» Directions
With nothing added or left out, output the listing that follows.
------ Data for processing
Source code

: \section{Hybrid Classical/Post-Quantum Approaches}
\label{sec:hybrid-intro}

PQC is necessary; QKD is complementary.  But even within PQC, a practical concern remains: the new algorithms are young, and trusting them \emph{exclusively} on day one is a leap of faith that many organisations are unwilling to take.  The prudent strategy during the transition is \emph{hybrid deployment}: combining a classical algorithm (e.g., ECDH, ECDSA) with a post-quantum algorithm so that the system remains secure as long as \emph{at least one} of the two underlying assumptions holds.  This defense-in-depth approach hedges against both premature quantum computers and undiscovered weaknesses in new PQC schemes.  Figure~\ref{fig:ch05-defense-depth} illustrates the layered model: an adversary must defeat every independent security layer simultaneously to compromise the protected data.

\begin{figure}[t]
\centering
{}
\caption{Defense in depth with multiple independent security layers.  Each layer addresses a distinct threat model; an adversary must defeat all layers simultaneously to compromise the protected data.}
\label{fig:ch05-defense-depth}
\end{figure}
------------
» Answer to the exercise
Source code

: \section{Hybrid Classical/Post-Quantum Approaches}
\label{sec:hybrid-intro}

PQC is necessary; QKD is complementary.  But even within PQC, a practical concern remains: the new algorithms are young, and trusting them \emph{exclusively} on day one is a leap of faith that many organisations are unwilling to take.  The prudent strategy during the transition is \emph{hybrid deployment}: combining a classical algorithm (e.g., ECDH, ECDSA) with a post-quantum algorithm so that the system remains secure as long as \emph{at least one} of the two underlying assumptions holds.  This defense-in-depth approach hedges against both premature quantum computers and undiscovered weaknesses in new PQC schemes.  Figure~\ref{fig:ch05-defense-depth} illustrates the layered model: an adversary must defeat every independent security layer simultaneously to compromise the protected data.

\begin{figure}[t]
\centering
{}
\caption{Defense in depth with multiple independent security layers.  Each layer addresses a distinct threat model; an adversary must defeat all layers simultaneously to compromise the protected data.}
\label{fig:ch05-defense-depth}
\end{figure}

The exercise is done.